-- Given information follows --

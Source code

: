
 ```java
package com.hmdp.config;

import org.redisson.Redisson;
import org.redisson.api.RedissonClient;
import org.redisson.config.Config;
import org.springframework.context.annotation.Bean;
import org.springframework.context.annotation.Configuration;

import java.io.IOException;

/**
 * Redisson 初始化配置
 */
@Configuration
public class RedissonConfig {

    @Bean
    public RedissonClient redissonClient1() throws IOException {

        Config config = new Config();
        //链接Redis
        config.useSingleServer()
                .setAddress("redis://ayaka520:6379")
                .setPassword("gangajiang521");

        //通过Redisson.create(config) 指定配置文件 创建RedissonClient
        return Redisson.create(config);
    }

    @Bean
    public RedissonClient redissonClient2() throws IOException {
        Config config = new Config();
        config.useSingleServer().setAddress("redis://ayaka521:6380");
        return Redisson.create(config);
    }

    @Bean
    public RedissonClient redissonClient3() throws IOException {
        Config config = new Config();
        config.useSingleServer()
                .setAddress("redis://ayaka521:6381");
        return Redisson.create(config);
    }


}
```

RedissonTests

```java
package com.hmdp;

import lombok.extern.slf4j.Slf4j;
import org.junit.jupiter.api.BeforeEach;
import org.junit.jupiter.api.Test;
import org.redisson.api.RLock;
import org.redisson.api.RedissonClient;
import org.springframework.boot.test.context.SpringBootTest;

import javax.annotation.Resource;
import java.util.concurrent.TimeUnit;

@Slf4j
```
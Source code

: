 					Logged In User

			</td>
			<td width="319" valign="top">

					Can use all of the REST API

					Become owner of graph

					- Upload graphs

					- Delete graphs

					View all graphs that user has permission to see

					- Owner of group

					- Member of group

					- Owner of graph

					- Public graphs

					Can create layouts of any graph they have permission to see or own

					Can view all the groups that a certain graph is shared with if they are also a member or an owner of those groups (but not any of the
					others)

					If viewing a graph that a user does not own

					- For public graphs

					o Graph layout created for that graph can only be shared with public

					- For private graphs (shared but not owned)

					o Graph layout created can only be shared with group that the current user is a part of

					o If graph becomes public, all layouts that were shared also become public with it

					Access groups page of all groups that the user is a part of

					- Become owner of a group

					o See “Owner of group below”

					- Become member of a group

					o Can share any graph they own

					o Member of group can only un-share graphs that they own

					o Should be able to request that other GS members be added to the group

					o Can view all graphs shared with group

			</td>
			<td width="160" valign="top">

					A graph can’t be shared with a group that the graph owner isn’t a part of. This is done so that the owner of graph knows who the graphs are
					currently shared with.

-- Given information concluded --

*Required action*
One figure is all that is needed: the number of lines above in which the word "part" appears.

*Written answer*
3